Work to be completed: Pick out and copy every line below that has the word "xzvf".

Provided records:
----------------

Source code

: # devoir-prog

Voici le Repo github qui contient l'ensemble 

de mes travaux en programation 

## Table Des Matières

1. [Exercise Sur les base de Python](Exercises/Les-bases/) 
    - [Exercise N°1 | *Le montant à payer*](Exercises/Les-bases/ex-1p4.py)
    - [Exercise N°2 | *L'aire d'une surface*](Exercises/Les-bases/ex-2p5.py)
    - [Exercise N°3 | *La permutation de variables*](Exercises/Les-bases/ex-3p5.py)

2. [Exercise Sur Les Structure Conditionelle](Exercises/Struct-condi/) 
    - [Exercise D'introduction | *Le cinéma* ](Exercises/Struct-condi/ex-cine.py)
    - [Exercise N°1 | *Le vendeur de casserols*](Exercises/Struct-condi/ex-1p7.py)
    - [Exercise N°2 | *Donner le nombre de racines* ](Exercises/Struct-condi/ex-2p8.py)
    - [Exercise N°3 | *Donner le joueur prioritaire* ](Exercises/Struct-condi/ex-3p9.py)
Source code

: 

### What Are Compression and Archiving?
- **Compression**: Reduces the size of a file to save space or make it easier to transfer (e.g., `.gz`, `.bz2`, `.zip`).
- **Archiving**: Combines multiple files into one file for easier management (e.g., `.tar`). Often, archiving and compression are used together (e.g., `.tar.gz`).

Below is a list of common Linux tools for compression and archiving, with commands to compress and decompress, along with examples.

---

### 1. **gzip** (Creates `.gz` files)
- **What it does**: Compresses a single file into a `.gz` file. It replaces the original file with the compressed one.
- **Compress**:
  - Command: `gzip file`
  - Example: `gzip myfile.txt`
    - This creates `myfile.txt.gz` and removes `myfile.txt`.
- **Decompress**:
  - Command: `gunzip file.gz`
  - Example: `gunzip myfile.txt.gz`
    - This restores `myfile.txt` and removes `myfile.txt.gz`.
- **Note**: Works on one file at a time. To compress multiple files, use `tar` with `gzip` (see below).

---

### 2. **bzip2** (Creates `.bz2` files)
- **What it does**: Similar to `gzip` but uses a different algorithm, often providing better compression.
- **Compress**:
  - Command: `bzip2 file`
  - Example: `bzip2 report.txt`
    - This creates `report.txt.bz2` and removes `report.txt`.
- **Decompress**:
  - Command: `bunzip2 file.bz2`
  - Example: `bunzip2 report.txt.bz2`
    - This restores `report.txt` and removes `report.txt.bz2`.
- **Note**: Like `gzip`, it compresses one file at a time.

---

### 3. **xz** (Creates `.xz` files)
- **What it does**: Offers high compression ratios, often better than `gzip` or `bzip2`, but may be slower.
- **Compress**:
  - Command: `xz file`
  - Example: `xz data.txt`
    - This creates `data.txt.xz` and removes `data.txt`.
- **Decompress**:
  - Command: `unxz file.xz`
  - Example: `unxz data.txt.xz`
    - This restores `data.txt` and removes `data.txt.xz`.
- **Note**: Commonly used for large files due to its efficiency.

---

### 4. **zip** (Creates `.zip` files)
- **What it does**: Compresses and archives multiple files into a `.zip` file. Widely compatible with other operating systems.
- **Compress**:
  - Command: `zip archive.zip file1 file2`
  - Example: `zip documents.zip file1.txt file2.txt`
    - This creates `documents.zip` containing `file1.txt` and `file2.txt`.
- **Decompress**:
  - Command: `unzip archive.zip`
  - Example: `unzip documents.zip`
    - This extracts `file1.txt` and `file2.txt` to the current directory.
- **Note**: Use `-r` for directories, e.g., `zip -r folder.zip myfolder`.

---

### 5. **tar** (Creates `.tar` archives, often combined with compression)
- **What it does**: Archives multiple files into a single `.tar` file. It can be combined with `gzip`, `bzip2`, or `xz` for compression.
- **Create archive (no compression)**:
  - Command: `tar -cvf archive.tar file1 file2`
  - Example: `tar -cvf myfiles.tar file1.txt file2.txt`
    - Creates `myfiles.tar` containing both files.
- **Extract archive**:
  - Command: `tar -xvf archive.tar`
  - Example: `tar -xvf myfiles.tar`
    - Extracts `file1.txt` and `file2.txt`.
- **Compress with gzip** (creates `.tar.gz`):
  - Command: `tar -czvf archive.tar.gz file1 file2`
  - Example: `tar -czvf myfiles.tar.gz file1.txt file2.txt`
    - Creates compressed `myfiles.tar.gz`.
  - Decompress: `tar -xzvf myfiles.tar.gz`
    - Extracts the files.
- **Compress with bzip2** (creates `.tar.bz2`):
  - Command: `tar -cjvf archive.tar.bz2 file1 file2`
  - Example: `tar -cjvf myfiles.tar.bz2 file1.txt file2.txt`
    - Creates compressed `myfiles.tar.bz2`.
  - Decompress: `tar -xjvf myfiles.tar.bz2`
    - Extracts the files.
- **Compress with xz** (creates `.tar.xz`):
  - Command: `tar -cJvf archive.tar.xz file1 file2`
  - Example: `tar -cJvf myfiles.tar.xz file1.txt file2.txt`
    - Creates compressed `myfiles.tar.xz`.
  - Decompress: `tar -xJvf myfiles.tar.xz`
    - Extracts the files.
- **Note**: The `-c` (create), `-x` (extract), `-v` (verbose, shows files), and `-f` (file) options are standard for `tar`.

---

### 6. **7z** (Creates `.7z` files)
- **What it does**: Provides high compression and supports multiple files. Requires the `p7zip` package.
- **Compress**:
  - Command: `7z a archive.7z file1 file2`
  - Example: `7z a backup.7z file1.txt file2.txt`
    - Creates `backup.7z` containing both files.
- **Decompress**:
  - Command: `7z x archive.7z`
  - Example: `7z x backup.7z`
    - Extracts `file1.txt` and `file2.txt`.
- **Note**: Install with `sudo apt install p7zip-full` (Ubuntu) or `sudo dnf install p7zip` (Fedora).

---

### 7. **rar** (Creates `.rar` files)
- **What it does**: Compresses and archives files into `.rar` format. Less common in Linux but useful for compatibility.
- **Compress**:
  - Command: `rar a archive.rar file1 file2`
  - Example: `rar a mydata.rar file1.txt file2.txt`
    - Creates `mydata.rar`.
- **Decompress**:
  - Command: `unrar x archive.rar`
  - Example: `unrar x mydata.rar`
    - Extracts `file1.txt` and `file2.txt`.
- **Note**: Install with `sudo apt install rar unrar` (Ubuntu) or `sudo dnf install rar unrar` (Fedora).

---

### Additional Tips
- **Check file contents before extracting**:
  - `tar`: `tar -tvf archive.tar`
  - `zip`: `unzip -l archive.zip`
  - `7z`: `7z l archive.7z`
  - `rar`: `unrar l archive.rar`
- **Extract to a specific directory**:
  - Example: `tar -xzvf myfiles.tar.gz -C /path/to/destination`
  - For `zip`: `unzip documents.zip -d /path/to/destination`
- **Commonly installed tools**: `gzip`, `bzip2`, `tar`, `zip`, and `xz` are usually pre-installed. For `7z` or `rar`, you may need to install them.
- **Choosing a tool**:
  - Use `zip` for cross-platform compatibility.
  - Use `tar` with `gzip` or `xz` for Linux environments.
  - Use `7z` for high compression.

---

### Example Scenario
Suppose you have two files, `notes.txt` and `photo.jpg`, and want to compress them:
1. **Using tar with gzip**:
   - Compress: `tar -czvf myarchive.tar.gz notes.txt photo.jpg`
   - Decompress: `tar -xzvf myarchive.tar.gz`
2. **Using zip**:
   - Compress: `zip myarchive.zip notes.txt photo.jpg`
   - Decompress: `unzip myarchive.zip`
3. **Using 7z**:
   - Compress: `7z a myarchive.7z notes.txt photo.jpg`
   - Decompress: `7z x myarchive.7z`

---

----------------

Written solution:
  - Decompress: `tar -xzvf myfiles.tar.gz`
  - Example: `tar -xzvf myfiles.tar.gz -C /path/to/destination`
   - Decompress: `tar -xzvf myarchive.tar.gz`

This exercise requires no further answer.